New faces were at the helm and around the table as the Upper Delaware Council (UDC) kicked off the new year at its January 5 meeting. After acknowledging the new representatives, retiring UDC chairman Larry Richardson handed over the gavel to Town of Lumberland representative Nadia Rajsz, who will serve as chairman for 2012.
Rajsz, who last held the post in 2004, said “things were a little easier” at that time, and encouraged council members to work together. “I’m hoping for 2012 that we act more as a cohesive body in protecting the river valley,” she said. “That is our charge.”
Before the meeting concluded, Rajsz saw that hope realized as council members settled on several letters, two of which had been stalled at previous meetings.
The first letter pertains to the application by Wayne Holbert that seeks to expand two existing five-acre mining permits into one 40-acre major mining permit at the Holbert Brothers Quarry in Lackawaxen Township, PA. The letter cites the UDC’s objections to the permit, noting that the quarry is “already out of substantial compliance with the Land and Water Use Guidelines in the River Management Plan,” (RMP) and further requests a public hearing.
While an earlier committee meeting on the matter failed to move the letter to the full council, a discussion initiated by Richardson brought it back into consideration. “Any project this size we typically would want to comment on,” he said. “There’s never been any effort on this council to shut these people down or not allow them to operate, so this could be an opportunity for some discussion between the parties. Maybe there’s an opportunity for some compromise to see if there isn’t a way for all of us to win.”
Town of Highland representative Andy Boyar agreed, adding, “All we’re asking for is to have a seat at the table to open a dialogue or discussion.” Town of Hancock representative Fred Peckham agreed, but added that the discussion should have taken place earlier in the process. He noted that the RMP makes provisions to address individual property owners to satisfy a non-conforming condition.
National Park Service Superintendent Sean McGuinness said that he had spoken to Holbert earlier that day and “it’s looking like we’re going to be able to come to a pretty good solution.” McGuinness reminded the council, “All you’re asking for is a hearing to specifically look at the conditions of the permit.

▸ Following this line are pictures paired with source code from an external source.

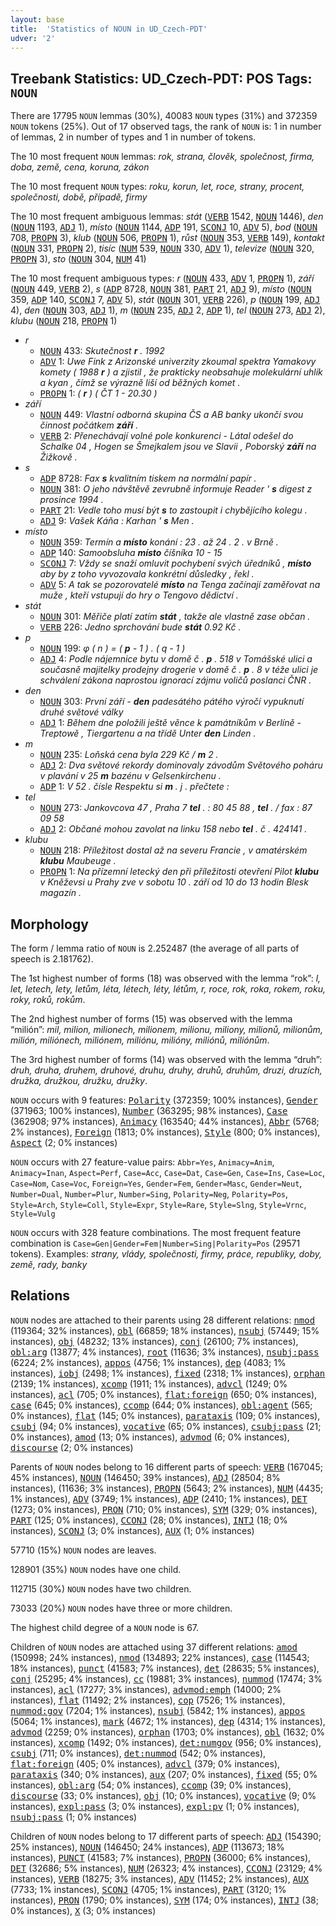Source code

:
 ```yaml
---
layout: base
title:  'Statistics of NOUN in UD_Czech-PDT'
udver: '2'
---
```


## Treebank Statistics: UD_Czech-PDT: POS Tags: `NOUN`

There are 17795 `NOUN` lemmas (30%), 40083 `NOUN` types (31%) and 372359 `NOUN` tokens (25%).
Out of 17 observed tags, the rank of `NOUN` is: 1 in number of lemmas, 2 in number of types and 1 in number of tokens.

The 10 most frequent `NOUN` lemmas: <em>rok, strana, člověk, společnost, firma, doba, země, cena, koruna, zákon</em>

The 10 most frequent `NOUN` types:  <em>roku, korun, let, roce, strany, procent, společnosti, době, případě, firmy</em>

The 10 most frequent ambiguous lemmas: <em>stát</em> (<tt><a href="cs_pdt-pos-VERB.html">VERB</a></tt> 1542, <tt><a href="cs_pdt-pos-NOUN.html">NOUN</a></tt> 1446), <em>den</em> (<tt><a href="cs_pdt-pos-NOUN.html">NOUN</a></tt> 1193, <tt><a href="cs_pdt-pos-ADJ.html">ADJ</a></tt> 1), <em>místo</em> (<tt><a href="cs_pdt-pos-NOUN.html">NOUN</a></tt> 1144, <tt><a href="cs_pdt-pos-ADP.html">ADP</a></tt> 191, <tt><a href="cs_pdt-pos-SCONJ.html">SCONJ</a></tt> 10, <tt><a href="cs_pdt-pos-ADV.html">ADV</a></tt> 5), <em>bod</em> (<tt><a href="cs_pdt-pos-NOUN.html">NOUN</a></tt> 708, <tt><a href="cs_pdt-pos-PROPN.html">PROPN</a></tt> 3), <em>klub</em> (<tt><a href="cs_pdt-pos-NOUN.html">NOUN</a></tt> 506, <tt><a href="cs_pdt-pos-PROPN.html">PROPN</a></tt> 1), <em>růst</em> (<tt><a href="cs_pdt-pos-NOUN.html">NOUN</a></tt> 353, <tt><a href="cs_pdt-pos-VERB.html">VERB</a></tt> 149), <em>kontakt</em> (<tt><a href="cs_pdt-pos-NOUN.html">NOUN</a></tt> 331, <tt><a href="cs_pdt-pos-PROPN.html">PROPN</a></tt> 2), <em>tisíc</em> (<tt><a href="cs_pdt-pos-NUM.html">NUM</a></tt> 539, <tt><a href="cs_pdt-pos-NOUN.html">NOUN</a></tt> 330, <tt><a href="cs_pdt-pos-ADV.html">ADV</a></tt> 1), <em>televize</em> (<tt><a href="cs_pdt-pos-NOUN.html">NOUN</a></tt> 320, <tt><a href="cs_pdt-pos-PROPN.html">PROPN</a></tt> 3), <em>sto</em> (<tt><a href="cs_pdt-pos-NOUN.html">NOUN</a></tt> 304, <tt><a href="cs_pdt-pos-NUM.html">NUM</a></tt> 41)

The 10 most frequent ambiguous types:  <em>r</em> (<tt><a href="cs_pdt-pos-NOUN.html">NOUN</a></tt> 433, <tt><a href="cs_pdt-pos-ADV.html">ADV</a></tt> 1, <tt><a href="cs_pdt-pos-PROPN.html">PROPN</a></tt> 1), <em>září</em> (<tt><a href="cs_pdt-pos-NOUN.html">NOUN</a></tt> 449, <tt><a href="cs_pdt-pos-VERB.html">VERB</a></tt> 2), <em>s</em> (<tt><a href="cs_pdt-pos-ADP.html">ADP</a></tt> 8728, <tt><a href="cs_pdt-pos-NOUN.html">NOUN</a></tt> 381, <tt><a href="cs_pdt-pos-PART.html">PART</a></tt> 21, <tt><a href="cs_pdt-pos-ADJ.html">ADJ</a></tt> 9), <em>místo</em> (<tt><a href="cs_pdt-pos-NOUN.html">NOUN</a></tt> 359, <tt><a href="cs_pdt-pos-ADP.html">ADP</a></tt> 140, <tt><a href="cs_pdt-pos-SCONJ.html">SCONJ</a></tt> 7, <tt><a href="cs_pdt-pos-ADV.html">ADV</a></tt> 5), <em>stát</em> (<tt><a href="cs_pdt-pos-NOUN.html">NOUN</a></tt> 301, <tt><a href="cs_pdt-pos-VERB.html">VERB</a></tt> 226), <em>p</em> (<tt><a href="cs_pdt-pos-NOUN.html">NOUN</a></tt> 199, <tt><a href="cs_pdt-pos-ADJ.html">ADJ</a></tt> 4), <em>den</em> (<tt><a href="cs_pdt-pos-NOUN.html">NOUN</a></tt> 303, <tt><a href="cs_pdt-pos-ADJ.html">ADJ</a></tt> 1), <em>m</em> (<tt><a href="cs_pdt-pos-NOUN.html">NOUN</a></tt> 235, <tt><a href="cs_pdt-pos-ADJ.html">ADJ</a></tt> 2, <tt><a href="cs_pdt-pos-ADP.html">ADP</a></tt> 1), <em>tel</em> (<tt><a href="cs_pdt-pos-NOUN.html">NOUN</a></tt> 273, <tt><a href="cs_pdt-pos-ADJ.html">ADJ</a></tt> 2), <em>klubu</em> (<tt><a href="cs_pdt-pos-NOUN.html">NOUN</a></tt> 218, <tt><a href="cs_pdt-pos-PROPN.html">PROPN</a></tt> 1)


* <em>r</em>
  * <tt><a href="cs_pdt-pos-NOUN.html">NOUN</a></tt> 433: <em>Skutečnost <b>r</b> . 1992</em>
  * <tt><a href="cs_pdt-pos-ADV.html">ADV</a></tt> 1: <em>Uwe Fink z Arizonské univerzity zkoumal spektra Yamakovy komety ( 1988 <b>r</b> ) a zjistil , že prakticky neobsahuje molekulární uhlík a kyan , čímž se výrazně liší od běžných komet .</em>
  * <tt><a href="cs_pdt-pos-PROPN.html">PROPN</a></tt> 1: <em>( <b>r</b> ) ( ČT 1 - 20.30 )</em>
* <em>září</em>
  * <tt><a href="cs_pdt-pos-NOUN.html">NOUN</a></tt> 449: <em>Vlastní odborná skupina ČS a AB banky ukončí svou činnost počátkem <b>září</b> .</em>
  * <tt><a href="cs_pdt-pos-VERB.html">VERB</a></tt> 2: <em>Přenechávají volné pole konkurenci - Látal odešel do Schalke 04 , Hogen se Šmejkalem jsou ve Slavii , Poborský <b>září</b> na Žižkově .</em>
* <em>s</em>
  * <tt><a href="cs_pdt-pos-ADP.html">ADP</a></tt> 8728: <em>Fax <b>s</b> kvalitním tiskem na normální papír .</em>
  * <tt><a href="cs_pdt-pos-NOUN.html">NOUN</a></tt> 381: <em>O jeho návštěvě zevrubně informuje Reader ' <b>s</b> digest z prosince 1994 .</em>
  * <tt><a href="cs_pdt-pos-PART.html">PART</a></tt> 21: <em>Vedle toho musí být <b>s</b> to zastoupit i chybějícího kolegu .</em>
  * <tt><a href="cs_pdt-pos-ADJ.html">ADJ</a></tt> 9: <em>Vašek Káňa : Karhan ' <b>s</b> Men .</em>
* <em>místo</em>
  * <tt><a href="cs_pdt-pos-NOUN.html">NOUN</a></tt> 359: <em>Termín a <b>místo</b> konání : 23 . až 24 . 2 . v Brně .</em>
  * <tt><a href="cs_pdt-pos-ADP.html">ADP</a></tt> 140: <em>Samoobsluha <b>místo</b> číšníka 10 - 15</em>
  * <tt><a href="cs_pdt-pos-SCONJ.html">SCONJ</a></tt> 7: <em>Vždy se snaží omluvit pochybení svých úředníků , <b>místo</b> aby by z toho vyvozovala konkrétní důsledky , řekl .</em>
  * <tt><a href="cs_pdt-pos-ADV.html">ADV</a></tt> 5: <em>A tak se pozorovatelé <b>místo</b> na Tenga začínají zaměřovat na muže , kteří vstupují do hry o Tengovo dědictví .</em>
* <em>stát</em>
  * <tt><a href="cs_pdt-pos-NOUN.html">NOUN</a></tt> 301: <em>Měřiče platí zatím <b>stát</b> , takže ale vlastně zase občan .</em>
  * <tt><a href="cs_pdt-pos-VERB.html">VERB</a></tt> 226: <em>Jedno sprchování bude <b>stát</b> 0.92 Kč .</em>
* <em>p</em>
  * <tt><a href="cs_pdt-pos-NOUN.html">NOUN</a></tt> 199: <em>φ ( n ) = ( <b>p</b> - 1 ) . ( q - 1 )</em>
  * <tt><a href="cs_pdt-pos-ADJ.html">ADJ</a></tt> 4: <em>Podle nájemnice bytu v domě č . <b>p</b> . 518 v Tomášské ulici a současně majitelky prodejny drogerie v domě č . <b>p</b> . 8 v téže ulici je schválení zákona naprostou ignorací zájmu voličů poslanci ČNR .</em>
* <em>den</em>
  * <tt><a href="cs_pdt-pos-NOUN.html">NOUN</a></tt> 303: <em>První září - <b>den</b> padesátého pátého výročí vypuknutí druhé světové války</em>
  * <tt><a href="cs_pdt-pos-ADJ.html">ADJ</a></tt> 1: <em>Během dne položili ještě věnce k památníkům v Berlíně - Treptowě , Tiergartenu a na třídě Unter <b>den</b> Linden .</em>
* <em>m</em>
  * <tt><a href="cs_pdt-pos-NOUN.html">NOUN</a></tt> 235: <em>Loňská cena byla 229 Kč / <b>m</b> 2 .</em>
  * <tt><a href="cs_pdt-pos-ADJ.html">ADJ</a></tt> 2: <em>Dva světové rekordy dominovaly závodům Světového poháru v plavání v 25 <b>m</b> bazénu v Gelsenkirchenu .</em>
  * <tt><a href="cs_pdt-pos-ADP.html">ADP</a></tt> 1: <em>V 52 . čísle Respektu si <b>m</b> . j . přečtete :</em>
* <em>tel</em>
  * <tt><a href="cs_pdt-pos-NOUN.html">NOUN</a></tt> 273: <em>Jankovcova 47 , Praha 7 <b>tel</b> . : 80 45 88 , <b>tel</b> . / fax : 87 09 58</em>
  * <tt><a href="cs_pdt-pos-ADJ.html">ADJ</a></tt> 2: <em>Občané mohou zavolat na linku 158 nebo <b>tel</b> . č . 424141 .</em>
* <em>klubu</em>
  * <tt><a href="cs_pdt-pos-NOUN.html">NOUN</a></tt> 218: <em>Příležitost dostal až na severu Francie , v amatérském <b>klubu</b> Maubeuge .</em>
  * <tt><a href="cs_pdt-pos-PROPN.html">PROPN</a></tt> 1: <em>Na přízemní letecký den při příležitosti otevření Pilot <b>klubu</b> v Kněževsi u Prahy zve v sobotu 10 . září od 10 do 13 hodin Blesk magazín .</em>

## Morphology

The form / lemma ratio of `NOUN` is 2.252487 (the average of all parts of speech is 2.181762).

The 1st highest number of forms (18) was observed with the lemma “rok”: <em>l, let, letech, lety, letům, léta, létech, léty, létům, r, roce, rok, roka, rokem, roku, roky, roků, rokům</em>.

The 2nd highest number of forms (15) was observed with the lemma “milión”: <em>mil, milion, milionech, milionem, milionu, miliony, milionů, milionům, milión, miliónech, miliónem, miliónu, milióny, miliónů, miliónům</em>.

The 3rd highest number of forms (14) was observed with the lemma “druh”: <em>druh, druha, druhem, druhové, druhu, druhy, druhů, druhům, druzi, druzích, družka, družkou, družku, družky</em>.

`NOUN` occurs with 9 features: <tt><a href="cs_pdt-feat-Polarity.html">Polarity</a></tt> (372359; 100% instances), <tt><a href="cs_pdt-feat-Gender.html">Gender</a></tt> (371963; 100% instances), <tt><a href="cs_pdt-feat-Number.html">Number</a></tt> (363295; 98% instances), <tt><a href="cs_pdt-feat-Case.html">Case</a></tt> (362908; 97% instances), <tt><a href="cs_pdt-feat-Animacy.html">Animacy</a></tt> (163540; 44% instances), <tt><a href="cs_pdt-feat-Abbr.html">Abbr</a></tt> (5768; 2% instances), <tt><a href="cs_pdt-feat-Foreign.html">Foreign</a></tt> (1813; 0% instances), <tt><a href="cs_pdt-feat-Style.html">Style</a></tt> (800; 0% instances), <tt><a href="cs_pdt-feat-Aspect.html">Aspect</a></tt> (2; 0% instances)

`NOUN` occurs with 27 feature-value pairs: `Abbr=Yes`, `Animacy=Anim`, `Animacy=Inan`, `Aspect=Perf`, `Case=Acc`, `Case=Dat`, `Case=Gen`, `Case=Ins`, `Case=Loc`, `Case=Nom`, `Case=Voc`, `Foreign=Yes`, `Gender=Fem`, `Gender=Masc`, `Gender=Neut`, `Number=Dual`, `Number=Plur`, `Number=Sing`, `Polarity=Neg`, `Polarity=Pos`, `Style=Arch`, `Style=Coll`, `Style=Expr`, `Style=Rare`, `Style=Slng`, `Style=Vrnc`, `Style=Vulg`

`NOUN` occurs with 328 feature combinations.
The most frequent feature combination is `Case=Gen|Gender=Fem|Number=Sing|Polarity=Pos` (29571 tokens).
Examples: <em>strany, vlády, společnosti, firmy, práce, republiky, doby, země, rady, banky</em>


## Relations

`NOUN` nodes are attached to their parents using 28 different relations: <tt><a href="cs_pdt-dep-nmod.html">nmod</a></tt> (119364; 32% instances), <tt><a href="cs_pdt-dep-obl.html">obl</a></tt> (66859; 18% instances), <tt><a href="cs_pdt-dep-nsubj.html">nsubj</a></tt> (57449; 15% instances), <tt><a href="cs_pdt-dep-obj.html">obj</a></tt> (48232; 13% instances), <tt><a href="cs_pdt-dep-conj.html">conj</a></tt> (26100; 7% instances), <tt><a href="cs_pdt-dep-obl-arg.html">obl:arg</a></tt> (13877; 4% instances), <tt><a href="cs_pdt-dep-root.html">root</a></tt> (11636; 3% instances), <tt><a href="cs_pdt-dep-nsubj-pass.html">nsubj:pass</a></tt> (6224; 2% instances), <tt><a href="cs_pdt-dep-appos.html">appos</a></tt> (4756; 1% instances), <tt><a href="cs_pdt-dep-dep.html">dep</a></tt> (4083; 1% instances), <tt><a href="cs_pdt-dep-iobj.html">iobj</a></tt> (2498; 1% instances), <tt><a href="cs_pdt-dep-fixed.html">fixed</a></tt> (2318; 1% instances), <tt><a href="cs_pdt-dep-orphan.html">orphan</a></tt> (2139; 1% instances), <tt><a href="cs_pdt-dep-xcomp.html">xcomp</a></tt> (1911; 1% instances), <tt><a href="cs_pdt-dep-advcl.html">advcl</a></tt> (1249; 0% instances), <tt><a href="cs_pdt-dep-acl.html">acl</a></tt> (705; 0% instances), <tt><a href="cs_pdt-dep-flat-foreign.html">flat:foreign</a></tt> (650; 0% instances), <tt><a href="cs_pdt-dep-case.html">case</a></tt> (645; 0% instances), <tt><a href="cs_pdt-dep-ccomp.html">ccomp</a></tt> (644; 0% instances), <tt><a href="cs_pdt-dep-obl-agent.html">obl:agent</a></tt> (565; 0% instances), <tt><a href="cs_pdt-dep-flat.html">flat</a></tt> (145; 0% instances), <tt><a href="cs_pdt-dep-parataxis.html">parataxis</a></tt> (109; 0% instances), <tt><a href="cs_pdt-dep-csubj.html">csubj</a></tt> (94; 0% instances), <tt><a href="cs_pdt-dep-vocative.html">vocative</a></tt> (65; 0% instances), <tt><a href="cs_pdt-dep-csubj-pass.html">csubj:pass</a></tt> (21; 0% instances), <tt><a href="cs_pdt-dep-amod.html">amod</a></tt> (13; 0% instances), <tt><a href="cs_pdt-dep-advmod.html">advmod</a></tt> (6; 0% instances), <tt><a href="cs_pdt-dep-discourse.html">discourse</a></tt> (2; 0% instances)

Parents of `NOUN` nodes belong to 16 different parts of speech: <tt><a href="cs_pdt-pos-VERB.html">VERB</a></tt> (167045; 45% instances), <tt><a href="cs_pdt-pos-NOUN.html">NOUN</a></tt> (146450; 39% instances), <tt><a href="cs_pdt-pos-ADJ.html">ADJ</a></tt> (28504; 8% instances),  (11636; 3% instances), <tt><a href="cs_pdt-pos-PROPN.html">PROPN</a></tt> (5643; 2% instances), <tt><a href="cs_pdt-pos-NUM.html">NUM</a></tt> (4435; 1% instances), <tt><a href="cs_pdt-pos-ADV.html">ADV</a></tt> (3749; 1% instances), <tt><a href="cs_pdt-pos-ADP.html">ADP</a></tt> (2410; 1% instances), <tt><a href="cs_pdt-pos-DET.html">DET</a></tt> (1273; 0% instances), <tt><a href="cs_pdt-pos-PRON.html">PRON</a></tt> (710; 0% instances), <tt><a href="cs_pdt-pos-SYM.html">SYM</a></tt> (329; 0% instances), <tt><a href="cs_pdt-pos-PART.html">PART</a></tt> (125; 0% instances), <tt><a href="cs_pdt-pos-CCONJ.html">CCONJ</a></tt> (28; 0% instances), <tt><a href="cs_pdt-pos-INTJ.html">INTJ</a></tt> (18; 0% instances), <tt><a href="cs_pdt-pos-SCONJ.html">SCONJ</a></tt> (3; 0% instances), <tt><a href="cs_pdt-pos-AUX.html">AUX</a></tt> (1; 0% instances)

57710 (15%) `NOUN` nodes are leaves.

128901 (35%) `NOUN` nodes have one child.

112715 (30%) `NOUN` nodes have two children.

73033 (20%) `NOUN` nodes have three or more children.

The highest child degree of a `NOUN` node is 67.

Children of `NOUN` nodes are attached using 37 different relations: <tt><a href="cs_pdt-dep-amod.html">amod</a></tt> (150998; 24% instances), <tt><a href="cs_pdt-dep-nmod.html">nmod</a></tt> (134893; 22% instances), <tt><a href="cs_pdt-dep-case.html">case</a></tt> (114543; 18% instances), <tt><a href="cs_pdt-dep-punct.html">punct</a></tt> (41583; 7% instances), <tt><a href="cs_pdt-dep-det.html">det</a></tt> (28635; 5% instances), <tt><a href="cs_pdt-dep-conj.html">conj</a></tt> (25295; 4% instances), <tt><a href="cs_pdt-dep-cc.html">cc</a></tt> (19881; 3% instances), <tt><a href="cs_pdt-dep-nummod.html">nummod</a></tt> (17474; 3% instances), <tt><a href="cs_pdt-dep-acl.html">acl</a></tt> (17277; 3% instances), <tt><a href="cs_pdt-dep-advmod-emph.html">advmod:emph</a></tt> (14000; 2% instances), <tt><a href="cs_pdt-dep-flat.html">flat</a></tt> (11492; 2% instances), <tt><a href="cs_pdt-dep-cop.html">cop</a></tt> (7526; 1% instances), <tt><a href="cs_pdt-dep-nummod-gov.html">nummod:gov</a></tt> (7204; 1% instances), <tt><a href="cs_pdt-dep-nsubj.html">nsubj</a></tt> (5842; 1% instances), <tt><a href="cs_pdt-dep-appos.html">appos</a></tt> (5064; 1% instances), <tt><a href="cs_pdt-dep-mark.html">mark</a></tt> (4672; 1% instances), <tt><a href="cs_pdt-dep-dep.html">dep</a></tt> (4314; 1% instances), <tt><a href="cs_pdt-dep-advmod.html">advmod</a></tt> (2259; 0% instances), <tt><a href="cs_pdt-dep-orphan.html">orphan</a></tt> (1703; 0% instances), <tt><a href="cs_pdt-dep-obl.html">obl</a></tt> (1632; 0% instances), <tt><a href="cs_pdt-dep-xcomp.html">xcomp</a></tt> (1492; 0% instances), <tt><a href="cs_pdt-dep-det-numgov.html">det:numgov</a></tt> (956; 0% instances), <tt><a href="cs_pdt-dep-csubj.html">csubj</a></tt> (711; 0% instances), <tt><a href="cs_pdt-dep-det-nummod.html">det:nummod</a></tt> (542; 0% instances), <tt><a href="cs_pdt-dep-flat-foreign.html">flat:foreign</a></tt> (405; 0% instances), <tt><a href="cs_pdt-dep-advcl.html">advcl</a></tt> (379; 0% instances), <tt><a href="cs_pdt-dep-parataxis.html">parataxis</a></tt> (340; 0% instances), <tt><a href="cs_pdt-dep-aux.html">aux</a></tt> (207; 0% instances), <tt><a href="cs_pdt-dep-fixed.html">fixed</a></tt> (55; 0% instances), <tt><a href="cs_pdt-dep-obl-arg.html">obl:arg</a></tt> (54; 0% instances), <tt><a href="cs_pdt-dep-ccomp.html">ccomp</a></tt> (39; 0% instances), <tt><a href="cs_pdt-dep-discourse.html">discourse</a></tt> (33; 0% instances), <tt><a href="cs_pdt-dep-obj.html">obj</a></tt> (10; 0% instances), <tt><a href="cs_pdt-dep-vocative.html">vocative</a></tt> (9; 0% instances), <tt><a href="cs_pdt-dep-expl-pass.html">expl:pass</a></tt> (3; 0% instances), <tt><a href="cs_pdt-dep-expl-pv.html">expl:pv</a></tt> (1; 0% instances), <tt><a href="cs_pdt-dep-nsubj-pass.html">nsubj:pass</a></tt> (1; 0% instances)

Children of `NOUN` nodes belong to 17 different parts of speech: <tt><a href="cs_pdt-pos-ADJ.html">ADJ</a></tt> (154390; 25% instances), <tt><a href="cs_pdt-pos-NOUN.html">NOUN</a></tt> (146450; 24% instances), <tt><a href="cs_pdt-pos-ADP.html">ADP</a></tt> (113673; 18% instances), <tt><a href="cs_pdt-pos-PUNCT.html">PUNCT</a></tt> (41583; 7% instances), <tt><a href="cs_pdt-pos-PROPN.html">PROPN</a></tt> (36000; 6% instances), <tt><a href="cs_pdt-pos-DET.html">DET</a></tt> (32686; 5% instances), <tt><a href="cs_pdt-pos-NUM.html">NUM</a></tt> (26323; 4% instances), <tt><a href="cs_pdt-pos-CCONJ.html">CCONJ</a></tt> (23129; 4% instances), <tt><a href="cs_pdt-pos-VERB.html">VERB</a></tt> (18275; 3% instances), <tt><a href="cs_pdt-pos-ADV.html">ADV</a></tt> (11452; 2% instances), <tt><a href="cs_pdt-pos-AUX.html">AUX</a></tt> (7733; 1% instances), <tt><a href="cs_pdt-pos-SCONJ.html">SCONJ</a></tt> (4705; 1% instances), <tt><a href="cs_pdt-pos-PART.html">PART</a></tt> (3120; 1% instances), <tt><a href="cs_pdt-pos-PRON.html">PRON</a></tt> (1790; 0% instances), <tt><a href="cs_pdt-pos-SYM.html">SYM</a></tt> (174; 0% instances), <tt><a href="cs_pdt-pos-INTJ.html">INTJ</a></tt> (38; 0% instances), <tt><a href="cs_pdt-pos-X.html">X</a></tt> (3; 0% instances)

It’s an opportunity to review the permit conditions and talk about it. It would be prudent that you go on record asking for a hearing.”
McGuinness said he had also spoken with Lackawaxen Township Supervisor Brian Stuart. “I feel pretty confident that this is all going to work out,” he added. The UDC voted to send the letter, with Peckham and Lackawaxen Township representative John McKay abstaining.
The council also approved a letter to the New York State Department of Environmental Conservation (DEC) on its draft Supplemental Generic Environmental Impact Statement. The letter had been defeated at the UDC’s December meeting following a divisive discussion, and sent back to committee.
The revised letter, which requests that “no permits for natural gas well pads, or ancillary facilities, be approved within the Congressionally-designated Upper Delaware Scenic and Recreational River corridor,” along with several additional points, was approved without further discussion. It also opposes “any state regulations that diminish towns’ existing home rule authorities or jeopardize private property rights.”
A third letter, to Pennsylvania Governor Tom Corbett, asks for a veto of Senate Bill 1100 and House Bill 1950 amending the Oil and Gas Act, and “any other legislative attempt to centralize authority that is properly vested at the local level,” and was also approved by the UDC. Copies of all three letters are available at the UDC office on Bridge Street in Narrowsburg or by calling 845/252-3022.
In other matters, Delaware River Basin Commission Executive Director (DRBC) Carol Collier said that the organization expects to “know a path forward” in several weeks regarding its proposed natural gas regulations, which were stalled by DRBC commissioners in late 2011.
William Rudge of the DEC said that a marine fishing registry is being implemented to provide more accurate data on migratory fish populations. An illegal tilapia fish aquaculture operation that was constructed on Big Island near Callicoon has been shut down and is in the process of being restored to its prior condition. The NPS has contacted the U.S. Fish and Wildlife Service, which is conducting an investigation related to wildlife that died when it became trapped in netting installed over the excavated ponds.
Acting executive director Laurie Ramie noted that the council’s website has become an “attack site,” which may install viruses on computers attempting to access it. Ramie urged caution while the site is being repaired.
The UDC nominations committee announced that it will need additional time to identify a new nominee for vice chairman of the council. Last month, it had nominated Shohola Township, PA representative Scott Rando for the post. But in a move that confirmed suspicions raised at the last UDC meeting (see www.river  reporteronline.com/news/14/2011/12/07/udc-grapples-comments-nys-draft-sgeis-executive-director-douglass-retire), Shohola supervisors replaced Rando with Shohola Township landowner Pat Jeffer at its reorganizational meeting on January 3, saying that it was time for a change.
Other new representatives included Alex Cena of Westfall Township, PA (a post which had been vacant) and Al Henry of Berlin Township, PA, who replaces Lillian Russell.